Collected data:

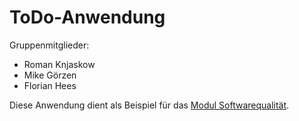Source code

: # ToDo-Anwendung

Gruppenmitglieder:
- Roman Knjaskow
- Mike Görzen
- Florian Hees

Diese Anwendung dient als Beispiel für das [Modul Softwarequalität](https://elearning.fh-swf.de/course/view.php?id=19693).
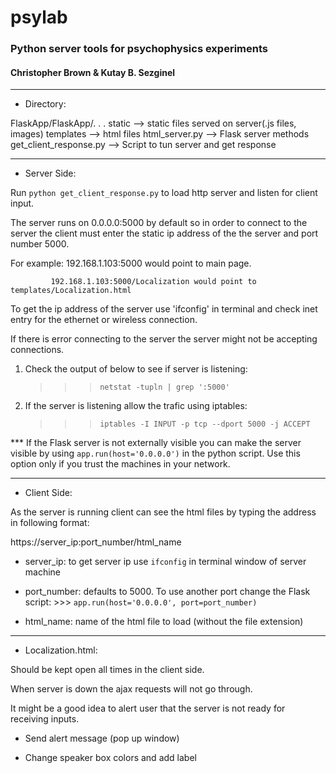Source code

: # psylab
### Python server tools for psychophysics experiments
#### Christopher Brown & Kutay B. Sezginel

-------------------------------------------------------------------------------------------

- Directory:

FlaskApp/FlaskApp/. . .
                  static                 --> static files served on server(.js files, images)
                  templates              --> html files
                  html_server.py         --> Flask server methods
                  get_client_response.py --> Script to tun server and get response

-------------------------------------------------------------------------------------------

- Server Side:

Run `python get_client_response.py` to load http server and listen for client input.

The server runs on 0.0.0.0:5000 by default so in order to connect to the server
the client must enter the static ip address of the the server and port number 5000.

For example: 192.168.1.103:5000 would point to main page.

             192.168.1.103:5000/Localization would point to templates/Localization.html

To get the ip address of the server use 'ifconfig' in terminal and check
inet entry for the ethernet or wireless connection.

If there is error connecting to the server the server might not be accepting connections.

1. Check the output of below to see if server is listening:
   >>> `netstat -tupln | grep ':5000'`

2. If the server is listening allow the trafic using iptables:
   >>> `iptables -I INPUT -p tcp --dport 5000 -j ACCEPT`

*** If the Flask server is not externally visible you can make the server visible
by using `app.run(host='0.0.0.0')` in the python script. Use this option only
if you trust the machines in your network.

-------------------------------------------------------------------------------------------

- Client Side:

As the server is running client can see the html files by typing the address
in following format:

https://server_ip:port_number/html_name

- server_ip: to get server ip use `ifconfig` in terminal window of  server machine

- port_number: defaults to 5000. To use another port change the Flask script:
               >>> `app.run(host='0.0.0.0', port=port_number)`

- html_name: name of the html file to load (without the file extension)
-------------------------------------------------------------------------------------------

- Localization.html:

Should be kept open all times in the client side.

When server is down the ajax requests will not go through.

It might be a good idea to alert user that the server is not ready for receiving inputs.

 - Send alert message (pop up window)

 - Change speaker box colors and add label
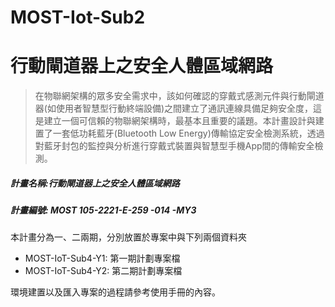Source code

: # MOST-Iot-Sub2

# 行動閘道器上之安全人體區域網路
> 在物聯網架構的眾多安全需求中，該如何確認的穿戴式感測元件與行動閘道器(如使用者智慧型行動終端設備)之間建立了通訊連線具備足夠安全度，這是建立一個可信賴的物聯網架構時，最基本且重要的議題。本計畫設計與建置了一套低功耗藍牙(Bluetooth Low Energy)傳輸協定安全檢測系統，透過對藍牙封包的監控與分析進行穿戴式裝置與智慧型手機App間的傳輸安全檢測。
##### 計畫名稱:行動閘道器上之安全人體區域網路
##### 計畫編號: MOST 105-2221-E-259 -014 -MY3

本計畫分為一、二兩期，分別放置於專案中與下列兩個資料夾

- MOST-IoT-Sub4-Y1: 第一期計劃專案檔
- MOST-IoT-Sub4-Y2: 第二期計劃專案檔

環境建置以及匯入專案的過程請參考使用手冊的內容。
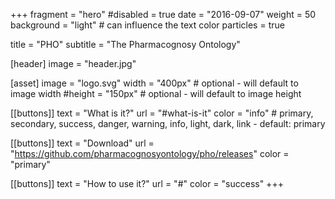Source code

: +++
fragment = "hero"
#disabled = true
date = "2016-09-07"
weight = 50
background = "light" # can influence the text color
particles = true

title = "PHO"
subtitle = "The Pharmacognosy Ontology"

[header]
  image = "header.jpg"

[asset]
  image = "logo.svg"
  width = "400px" # optional - will default to image width
  #height = "150px" # optional - will default to image height

[[buttons]]
  text = "What is it?"
  url = "#what-is-it"
  color = "info" # primary, secondary, success, danger, warning, info, light, dark, link - default: primary

[[buttons]]
  text = "Download"
  url = "https://github.com/pharmacognosyontology/pho/releases"
  color = "primary"

[[buttons]]
  text = "How to use it?"
  url = "#"
  color = "success"
+++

Required action: Quote every line of the records above exactly; no picture is to be copied.

Exercise result:
Source code

: # ToDo-Anwendung

Gruppenmitglieder:
- Roman Knjaskow
- Mike Görzen
- Florian Hees

Diese Anwendung dient als Beispiel für das [Modul Softwarequalität](https://elearning.fh-swf.de/course/view.php?id=19693).
Source code

: # psylab
### Python server tools for psychophysics experiments
#### Christopher Brown & Kutay B. Sezginel

-------------------------------------------------------------------------------------------

- Directory:

FlaskApp/FlaskApp/. . .
                  static                 --> static files served on server(.js files, images)
                  templates              --> html files
                  html_server.py         --> Flask server methods
                  get_client_response.py --> Script to tun server and get response

-------------------------------------------------------------------------------------------

- Server Side:

Run `python get_client_response.py` to load http server and listen for client input.

The server runs on 0.0.0.0:5000 by default so in order to connect to the server
the client must enter the static ip address of the the server and port number 5000.

For example: 192.168.1.103:5000 would point to main page.

             192.168.1.103:5000/Localization would point to templates/Localization.html

To get the ip address of the server use 'ifconfig' in terminal and check
inet entry for the ethernet or wireless connection.

If there is error connecting to the server the server might not be accepting connections.

1. Check the output of below to see if server is listening:
   >>> `netstat -tupln | grep ':5000'`

2. If the server is listening allow the trafic using iptables:
   >>> `iptables -I INPUT -p tcp --dport 5000 -j ACCEPT`

*** If the Flask server is not externally visible you can make the server visible
by using `app.run(host='0.0.0.0')` in the python script. Use this option only
if you trust the machines in your network.

-------------------------------------------------------------------------------------------

- Client Side:

As the server is running client can see the html files by typing the address
in following format:

https://server_ip:port_number/html_name

- server_ip: to get server ip use `ifconfig` in terminal window of  server machine

- port_number: defaults to 5000. To use another port change the Flask script:
               >>> `app.run(host='0.0.0.0', port=port_number)`

- html_name: name of the html file to load (without the file extension)
-------------------------------------------------------------------------------------------

- Localization.html:

Should be kept open all times in the client side.

When server is down the ajax requests will not go through.

It might be a good idea to alert user that the server is not ready for receiving inputs.

 - Send alert message (pop up window)

 - Change speaker box colors and add label
Source code

: # MOST-Iot-Sub2

# 行動閘道器上之安全人體區域網路
> 在物聯網架構的眾多安全需求中，該如何確認的穿戴式感測元件與行動閘道器(如使用者智慧型行動終端設備)之間建立了通訊連線具備足夠安全度，這是建立一個可信賴的物聯網架構時，最基本且重要的議題。本計畫設計與建置了一套低功耗藍牙(Bluetooth Low Energy)傳輸協定安全檢測系統，透過對藍牙封包的監控與分析進行穿戴式裝置與智慧型手機App間的傳輸安全檢測。
##### 計畫名稱:行動閘道器上之安全人體區域網路
##### 計畫編號: MOST 105-2221-E-259 -014 -MY3

本計畫分為一、二兩期，分別放置於專案中與下列兩個資料夾

- MOST-IoT-Sub4-Y1: 第一期計劃專案檔
- MOST-IoT-Sub4-Y2: 第二期計劃專案檔

環境建置以及匯入專案的過程請參考使用手冊的內容。
Source code

: +++
fragment = "hero"
#disabled = true
date = "2016-09-07"
weight = 50
background = "light" # can influence the text color
particles = true

title = "PHO"
subtitle = "The Pharmacognosy Ontology"

[header]
  image = "header.jpg"

[asset]
  image = "logo.svg"
  width = "400px" # optional - will default to image width
  #height = "150px" # optional - will default to image height

[[buttons]]
  text = "What is it?"
  url = "#what-is-it"
  color = "info" # primary, secondary, success, danger, warning, info, light, dark, link - default: primary

[[buttons]]
  text = "Download"
  url = "https://github.com/pharmacognosyontology/pho/releases"
  color = "primary"

[[buttons]]
  text = "How to use it?"
  url = "#"
  color = "success"
+++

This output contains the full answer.